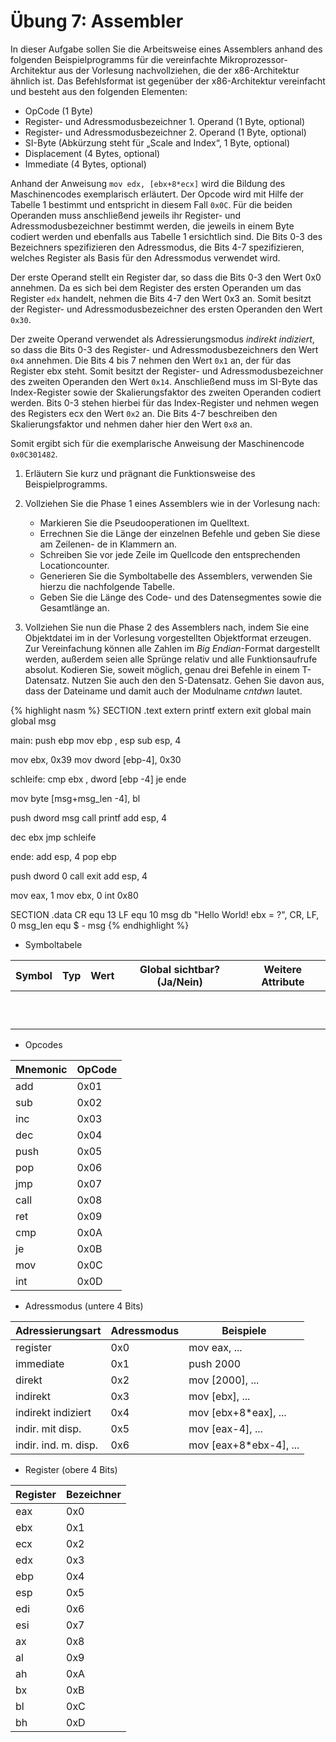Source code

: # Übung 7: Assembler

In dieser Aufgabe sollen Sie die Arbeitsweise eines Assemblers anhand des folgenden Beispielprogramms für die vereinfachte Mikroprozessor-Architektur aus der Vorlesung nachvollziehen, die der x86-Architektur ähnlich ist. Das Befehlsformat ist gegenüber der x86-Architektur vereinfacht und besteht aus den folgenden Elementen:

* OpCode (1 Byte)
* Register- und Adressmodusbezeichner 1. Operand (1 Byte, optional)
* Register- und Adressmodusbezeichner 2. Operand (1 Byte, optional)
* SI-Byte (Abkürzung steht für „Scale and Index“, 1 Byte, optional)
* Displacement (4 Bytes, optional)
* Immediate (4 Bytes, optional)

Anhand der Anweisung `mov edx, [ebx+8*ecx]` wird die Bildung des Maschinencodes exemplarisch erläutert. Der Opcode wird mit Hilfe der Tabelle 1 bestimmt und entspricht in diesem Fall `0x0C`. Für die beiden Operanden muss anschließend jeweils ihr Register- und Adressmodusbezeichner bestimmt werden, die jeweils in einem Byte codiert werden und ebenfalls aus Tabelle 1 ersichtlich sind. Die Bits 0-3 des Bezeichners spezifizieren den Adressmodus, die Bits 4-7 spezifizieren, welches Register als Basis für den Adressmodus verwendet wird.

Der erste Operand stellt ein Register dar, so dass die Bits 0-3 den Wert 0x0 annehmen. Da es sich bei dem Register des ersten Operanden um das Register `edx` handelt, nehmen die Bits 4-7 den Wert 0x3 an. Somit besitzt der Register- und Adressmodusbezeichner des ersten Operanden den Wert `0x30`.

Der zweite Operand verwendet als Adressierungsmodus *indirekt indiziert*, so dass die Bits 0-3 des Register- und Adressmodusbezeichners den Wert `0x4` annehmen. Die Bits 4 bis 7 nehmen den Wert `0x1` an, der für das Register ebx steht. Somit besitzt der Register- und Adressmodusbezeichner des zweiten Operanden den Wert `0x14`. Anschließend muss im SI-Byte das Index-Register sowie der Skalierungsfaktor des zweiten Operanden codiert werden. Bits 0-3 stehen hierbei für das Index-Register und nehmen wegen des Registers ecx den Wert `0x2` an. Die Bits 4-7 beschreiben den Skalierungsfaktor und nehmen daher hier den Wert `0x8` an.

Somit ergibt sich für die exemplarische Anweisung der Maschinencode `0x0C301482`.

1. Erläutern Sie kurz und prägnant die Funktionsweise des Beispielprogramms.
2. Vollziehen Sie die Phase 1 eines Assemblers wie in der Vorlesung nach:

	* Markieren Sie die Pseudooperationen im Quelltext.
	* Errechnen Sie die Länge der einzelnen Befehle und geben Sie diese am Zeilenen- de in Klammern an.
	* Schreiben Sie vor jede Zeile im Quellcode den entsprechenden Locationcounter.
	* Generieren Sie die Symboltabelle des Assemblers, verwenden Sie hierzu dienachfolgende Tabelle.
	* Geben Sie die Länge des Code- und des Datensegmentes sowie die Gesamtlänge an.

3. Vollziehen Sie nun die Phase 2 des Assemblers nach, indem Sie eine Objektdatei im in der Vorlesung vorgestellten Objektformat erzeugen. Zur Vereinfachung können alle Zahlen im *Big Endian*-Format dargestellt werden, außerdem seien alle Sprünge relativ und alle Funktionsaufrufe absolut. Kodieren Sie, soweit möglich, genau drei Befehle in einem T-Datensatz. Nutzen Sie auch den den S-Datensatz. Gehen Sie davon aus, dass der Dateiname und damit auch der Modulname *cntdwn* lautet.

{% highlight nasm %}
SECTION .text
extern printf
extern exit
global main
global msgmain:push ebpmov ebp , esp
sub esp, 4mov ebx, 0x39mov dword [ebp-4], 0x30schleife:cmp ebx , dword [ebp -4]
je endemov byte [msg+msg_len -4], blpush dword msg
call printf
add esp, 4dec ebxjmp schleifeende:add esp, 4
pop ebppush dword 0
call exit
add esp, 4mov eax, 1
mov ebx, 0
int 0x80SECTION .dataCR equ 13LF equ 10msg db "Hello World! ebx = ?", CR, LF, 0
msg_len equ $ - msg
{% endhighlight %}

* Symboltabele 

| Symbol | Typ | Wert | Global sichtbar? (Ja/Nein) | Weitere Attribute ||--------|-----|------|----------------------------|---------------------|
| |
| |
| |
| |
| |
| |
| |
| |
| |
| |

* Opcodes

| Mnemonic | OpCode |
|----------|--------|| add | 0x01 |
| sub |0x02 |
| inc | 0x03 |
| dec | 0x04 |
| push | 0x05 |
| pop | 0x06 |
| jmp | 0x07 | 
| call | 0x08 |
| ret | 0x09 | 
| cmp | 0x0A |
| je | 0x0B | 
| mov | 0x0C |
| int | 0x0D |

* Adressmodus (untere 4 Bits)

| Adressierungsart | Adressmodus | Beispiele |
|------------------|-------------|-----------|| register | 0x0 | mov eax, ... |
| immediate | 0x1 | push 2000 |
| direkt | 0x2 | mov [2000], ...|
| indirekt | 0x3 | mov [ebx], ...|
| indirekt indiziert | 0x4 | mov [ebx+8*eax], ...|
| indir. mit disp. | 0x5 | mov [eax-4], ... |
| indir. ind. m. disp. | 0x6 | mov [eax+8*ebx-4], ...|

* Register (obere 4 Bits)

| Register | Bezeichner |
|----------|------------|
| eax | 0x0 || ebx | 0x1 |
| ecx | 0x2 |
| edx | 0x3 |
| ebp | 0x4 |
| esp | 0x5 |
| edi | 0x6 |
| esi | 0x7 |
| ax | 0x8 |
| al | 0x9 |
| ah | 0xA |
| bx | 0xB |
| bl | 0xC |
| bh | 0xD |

---

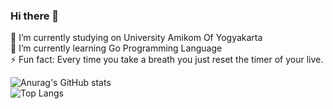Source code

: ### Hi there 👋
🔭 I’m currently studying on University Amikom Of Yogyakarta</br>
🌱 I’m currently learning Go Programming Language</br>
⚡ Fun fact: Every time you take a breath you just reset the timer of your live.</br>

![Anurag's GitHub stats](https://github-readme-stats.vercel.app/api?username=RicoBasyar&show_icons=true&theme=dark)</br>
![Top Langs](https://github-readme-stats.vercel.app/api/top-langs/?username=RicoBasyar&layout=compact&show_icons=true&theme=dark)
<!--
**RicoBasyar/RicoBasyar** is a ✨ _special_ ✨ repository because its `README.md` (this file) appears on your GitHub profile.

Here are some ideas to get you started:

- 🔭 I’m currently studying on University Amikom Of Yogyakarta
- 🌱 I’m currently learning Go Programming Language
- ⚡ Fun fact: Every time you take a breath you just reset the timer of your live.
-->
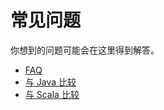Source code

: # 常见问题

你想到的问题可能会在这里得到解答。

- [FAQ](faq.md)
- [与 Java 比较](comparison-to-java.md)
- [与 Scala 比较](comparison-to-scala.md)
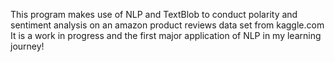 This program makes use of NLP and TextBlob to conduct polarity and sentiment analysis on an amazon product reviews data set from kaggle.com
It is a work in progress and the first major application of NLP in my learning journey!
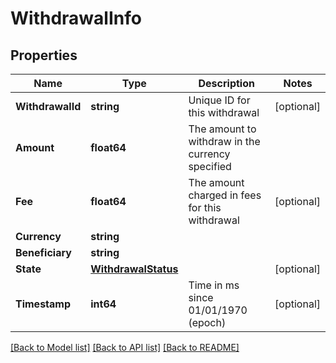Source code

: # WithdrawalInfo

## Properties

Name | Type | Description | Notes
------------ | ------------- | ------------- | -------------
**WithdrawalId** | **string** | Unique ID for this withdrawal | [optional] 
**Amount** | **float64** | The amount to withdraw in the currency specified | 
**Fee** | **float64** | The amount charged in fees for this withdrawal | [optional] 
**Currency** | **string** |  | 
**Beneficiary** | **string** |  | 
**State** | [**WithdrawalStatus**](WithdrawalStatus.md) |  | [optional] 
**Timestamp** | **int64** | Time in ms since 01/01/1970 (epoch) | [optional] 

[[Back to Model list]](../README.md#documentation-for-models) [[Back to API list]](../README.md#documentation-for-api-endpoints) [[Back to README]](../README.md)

*EXERCISE:* Only one part of the material above is to be transcribed, namely the lines starting with the line that has "extern printf" and going on through the line that has "call printf", exactly as they stand.

*WRITTEN RESPONSE:*
extern printf
extern exit
global main
global msgmain:push ebpmov ebp , esp
sub esp, 4mov ebx, 0x39mov dword [ebp-4], 0x30schleife:cmp ebx , dword [ebp -4]
je endemov byte [msg+msg_len -4], blpush dword msg
call printf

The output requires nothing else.